Low-cost volume production

Riversimple’s first prototype Rasa was finished in 2016 and weighed just 580kg. It featured a low-powered 8.5kW fuel cell.

But while there is a working prototype, there are significant hurdles before it gets to market, for example, the initial high cost of production of any new technology.

This is something Riversimple hopes to overcome. The company has been researching new, low-cost volume production methods for its vehicles, via an Innovate UK-funded project with the University of Manchester.

The project developed a carbon fibre braiding system. This enables lower-cost volume production processes for advanced composite structures for cars, among other benefits.

Hugo says:

(The system) enables us to bring the cost down, as it’s a semi-automated process and it’ll be much easier for us to achieve conformity of production.

This conformity will also help bring the car to market as it’s central to safety approval rules.

If you crash one car in a test to prove it’s safe, you’ve got to then demonstrate every car you produce does the same thing.

Sale of service – an environmental approach

In focusing on the environmental impact of the automotive industry, Hugo believes that a drastic change in approach is necessary.

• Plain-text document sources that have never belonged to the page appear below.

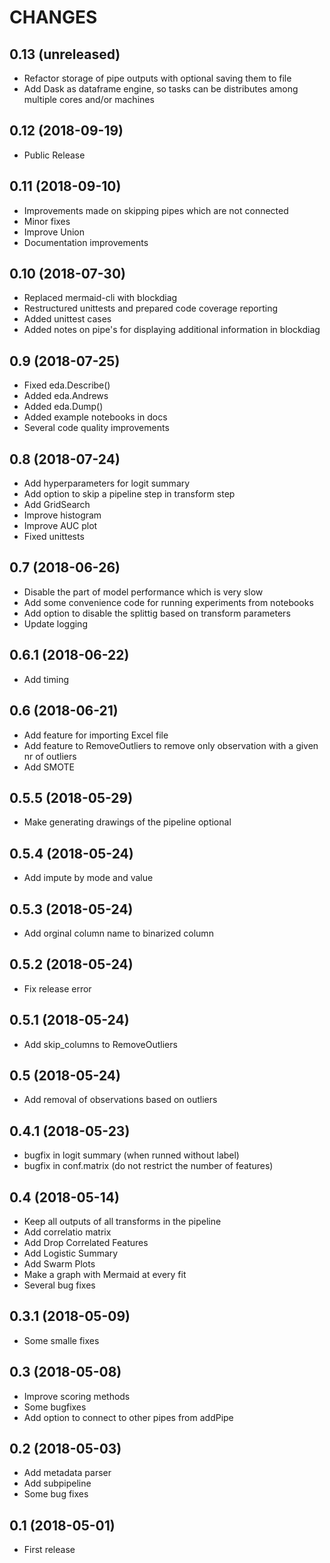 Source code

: # CHANGES

## 0.13 (unreleased)

- Refactor storage of pipe outputs with optional saving them to file
- Add Dask as dataframe engine, so tasks can be distributes among multiple cores and/or machines


## 0.12 (2018-09-19)

- Public Release

## 0.11 (2018-09-10)

- Improvements made on skipping pipes which are not connected
- Minor fixes
- Improve Union
- Documentation improvements

## 0.10 (2018-07-30)

- Replaced mermaid-cli with blockdiag
- Restructured unittests and prepared code coverage reporting
- Added unittest cases
- Added notes on pipe's for displaying additional information in blockdiag


## 0.9 (2018-07-25)

- Fixed eda.Describe()
- Added eda.Andrews
- Added eda.Dump()
- Added example notebooks in docs
- Several code quality improvements


## 0.8 (2018-07-24)


- Add hyperparameters for logit summary
- Add option to skip a pipeline step in transform step
- Add GridSearch
- Improve histogram
- Improve AUC plot
- Fixed unittests


## 0.7 (2018-06-26)


- Disable the part of model performance which is very slow
- Add some convenience code for running experiments from notebooks
- Add option to disable the splittig based on transform parameters
- Update logging


## 0.6.1 (2018-06-22)

- Add timing

## 0.6 (2018-06-21)

- Add feature for importing Excel file
- Add feature to RemoveOutliers to remove only observation with a given nr of outliers
- Add SMOTE

## 0.5.5 (2018-05-29)

- Make generating drawings of the pipeline optional

## 0.5.4 (2018-05-24)

- Add impute by mode and value

## 0.5.3 (2018-05-24)

- Add orginal column name to binarized column


## 0.5.2 (2018-05-24)

- Fix release error

## 0.5.1 (2018-05-24)

- Add skip_columns to RemoveOutliers

## 0.5 (2018-05-24)

- Add removal of observations based on outliers

## 0.4.1 (2018-05-23)

- bugfix in logit summary (when runned without label)
- bugfix in conf.matrix (do not restrict the number of features)

## 0.4 (2018-05-14)


- Keep all outputs of all transforms in the pipeline
- Add correlatio matrix
- Add Drop Correlated Features
- Add Logistic Summary
- Add Swarm Plots
- Make a graph with Mermaid at every fit
- Several bug fixes

## 0.3.1 (2018-05-09)

- Some smalle fixes

## 0.3 (2018-05-08)

- Improve scoring methods
- Some bugfixes
- Add option to connect to other pipes from addPipe

## 0.2 (2018-05-03)

- Add metadata parser
- Add subpipeline
- Some bug fixes

## 0.1 (2018-05-01)

- First release
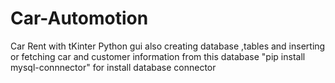 # Car-Automotion
Car Rent with tKinter Python gui also creating database ,tables and inserting or fetching car and customer information from this database
"pip install mysql-connnector" for install database connector 
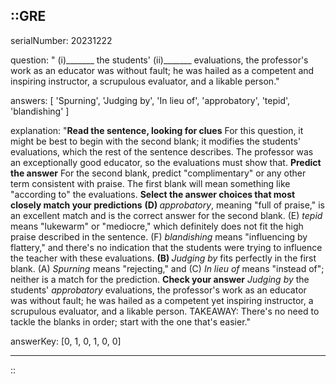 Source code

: ::GRE
---

serialNumber: 20231222

question: " (i)_______ the students' (ii)_______ evaluations, the professor's work as an educator was without fault; he was hailed as a competent and inspiring instructor, a scrupulous evaluator, and a likable person."

answers: [
  'Spurning',
  'Judging by',
  'In lieu of',
  'approbatory',
  'tepid',
  'blandishing'
]

explanation: "<strong>Read the sentence, looking for clues</strong> For this question, it might be best to begin with the second blank; it modifies the students' evaluations, which the rest of the sentence describes. The professor was an exceptionally good educator, so the evaluations must show that. <strong>Predict the answer</strong> For the second blank, predict \"complimentary\" or any other term consistent with praise. The first blank will mean something like \"according to\" the evaluations. <strong>Select the answer choices that most closely match your predictions</strong> <strong>(D) </strong><i>approbatory</i>, meaning \"full of praise,\" is an excellent match and is the correct answer for the second blank. (E) <i>tepid</i> means \"lukewarm\" or \"mediocre,\" which definitely does not fit the high praise described in the sentence. (F) <i>blandishing</i> means \"influencing by flattery,\" and there's no indication that the students were trying to influence the teacher with these evaluations. <strong>(B) </strong><i>Judging by</i> fits perfectly in the first blank. (A) <i>Spurning</i> means \"rejecting,\" and (C) <i>In lieu of</i> means \"instead of\"; neither is a match for the prediction. <strong>Check your answer</strong> <i>Judging by</i> the students' <i>approbatory</i> evaluations, the professor's work as an educator was without fault; he was hailed as a competent yet inspiring instructor, a scrupulous evaluator, and a likable person. TAKEAWAY: There's no need to tackle the blanks in order; start with the one that's easier."

answerKey: [0, 1, 0, 1, 0, 0]

---
:: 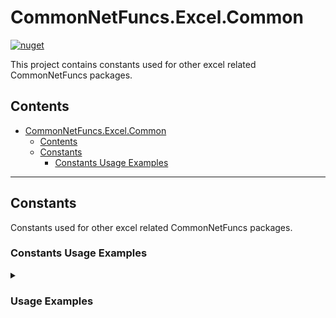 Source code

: # CommonNetFuncs.Excel.Common

[![nuget](https://img.shields.io/nuget/dt/CommonNetFuncs.Excel.Common)](https://www.nuget.org/packages/CommonNetFuncs.Excel.Common/)

This project contains constants used for other excel related CommonNetFuncs packages.

## Contents

- [CommonNetFuncs.Excel.Common](#commonnetfuncsexcelcommon)
  - [Contents](#contents)
  - [Constants](#constants)
    - [Constants Usage Examples](#constants-usage-examples)

---

## Constants

Constants used for other excel related CommonNetFuncs packages.

### Constants Usage Examples

<details>
<summary><h3>Usage Examples</h3></summary>

N/A

</details>
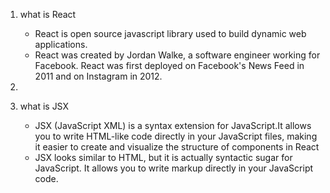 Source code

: 1. what is React
    - React is open source javascript library used to build dynamic web applications.
    - React was created by Jordan Walke, a software engineer working for Facebook. React was first deployed on Facebook's News Feed in 2011 and on Instagram in 2012.

2. 

3. what is JSX
    - JSX (JavaScript XML) is a syntax extension for JavaScript.It allows you to write HTML-like code directly in your JavaScript files, making it easier to create and visualize the structure of components in React
    - JSX looks similar to HTML, but it is actually syntactic sugar for JavaScript. It allows you to write markup directly in your JavaScript code. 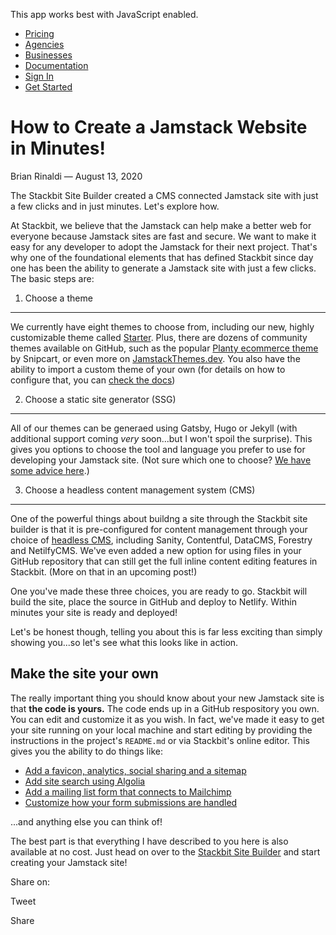 This app works best with JavaScript enabled.

- [Pricing](/pricing)
- [Agencies](/agencies)
- [Businesses](/businesses)
- [Documentation](https://www.stackbit.com/docs/)
- [Sign In](https://app.stackbit.com/)
- <a href="https://app.stackbit.com/create" class="button-component button-component-theme-accent button-component-hollow"><span>Get Started</span></a>

# How to Create a Jamstack Website in Minutes!

Brian Rinaldi — August 13, 2020

The Stackbit Site Builder created a CMS connected Jamstack site with just a few clicks and in just minutes. Let's explore how.

At Stackbit, we believe that the Jamstack can help make a better web for everyone because Jamstack sites are fast and secure. We want to make it easy for any developer to adopt the Jamstack for their next project. That's why one of the foundational elements that has defined Stackbit since day one has been the ability to generate a Jamstack site with just a few clicks. The basic steps are:

1. Choose a theme

---

We currently have eight themes to choose from, including our new, highly customizable theme called [Starter](https://themes.stackbit.com/demos/starter/). Plus, there are dozens of community themes available on GitHub, such as the popular [Planty ecommerce theme](https://github.com/snipcart/stackbit-theme-planty) by Snipcart, or even more on [JamstackThemes.dev](https://jamstackthemes.dev). You also have the ability to import a custom theme of your own (for details on how to configure that, you can [check the docs](https://docs.stackbit.com/site-builder/custom-themes/))

2. Choose a static site generator (SSG)

---

All of our themes can be generaed using Gatsby, Hugo or Jekyll (with additional support coming _very_ soon...but I won't spoil the surprise). This gives you options to choose the tool and language you prefer to use for developing your Jamstack site. (Not sure which one to choose? [We have some advice here](/blog/choosing-your-ssg/).)

3. Choose a headless content management system (CMS)

---

One of the powerful things about buildng a site through the Stackbit site builder is that it is pre-configured for content management through your choice of [headless CMS](https://www.stackbit.com/blog/what-is-a-headless-cms/), including Sanity, Contentful, DataCMS, Forestry and NetilfyCMS. We've even added a new option for using files in your GitHub repository that can still get the full inline content editing features in Stackbit. (More on that in an upcoming post!)

One you've made these three choices, you are ready to go. Stackbit will build the site, place the source in GitHub and deploy to Netlify. Within minutes your site is ready and deployed!

Let's be honest though, telling you about this is far less exciting than simply showing you...so let's see what this looks like in action.

## Make the site your own

The really important thing you should know about your new Jamstack site is that **the code is yours.** The code ends up in a GitHub respository you own. You can edit and customize it as you wish. In fact, we've made it easy to get your site running on your local machine and start editing by providing the instructions in the project's `README.md` or via Stackbit's online editor. This gives you the ability to do things like:

- [Add a favicon, analytics, social sharing and a sitemap](https://www.stackbit.com/blog/stackbit-gatsby-site-improvements/)
- [Add site search using Algolia](https://www.stackbit.com/blog/gatsby-search/)
- [Add a mailing list form that connects to Mailchimp](https://www.stackbit.com/blog/jamstack-gatsby-mailchimp/)
- [Customize how your form submissions are handled](https://www.stackbit.com/blog/complete-guide-netlify-forms/)

...and anything else you can think of!

The best part is that everything I have described to you here is also available at no cost. Just head on over to the [Stackbit Site Builder](https://app.stackbit.com/create) and start creating your Jamstack site!

<span class="post-share-title">Share on:</span>

Tweet

Share

<!-- -->

<!-- -->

Fuel cell technology is so dramatically different to combustion engines that you’ve got to start again with a clean sheet of paper.

You’ve got to build it in a different way with different materials, different facilities, and a different business model for the customer.

This resulted in the company devising a novel sale of service model, which it is hoping will set its car apart from other low-emission vehicles.

The idea is that customers will sign up for 1 to 3 years – like a mobile phone with a monthly direct debit. At the end of the contract, customers will have the option to extend for a reduced fee.

This makes it in Riversimple’s interest to continuously strive for efficiency to ensure its model remains profitable.

Going down the supply chain

To ensure its ethos live throughout the supply chain, Riversimple has worked on another Innovate UK-supported project alongside component suppliers to encourage these companies to adopt its model as well.

This means that the company is essentially paying suppliers for the service of their components in the same way its customers are contracted to Riversimple. It means those suppliers will also have a vested interest in ensuring the components are more efficient and long-lasting.

The result should be the development of a sustainable, more environmentally-friendly cycle.

On the road

Riversimple now plans to run local customer trials, before going into production with the Rasa in 2020.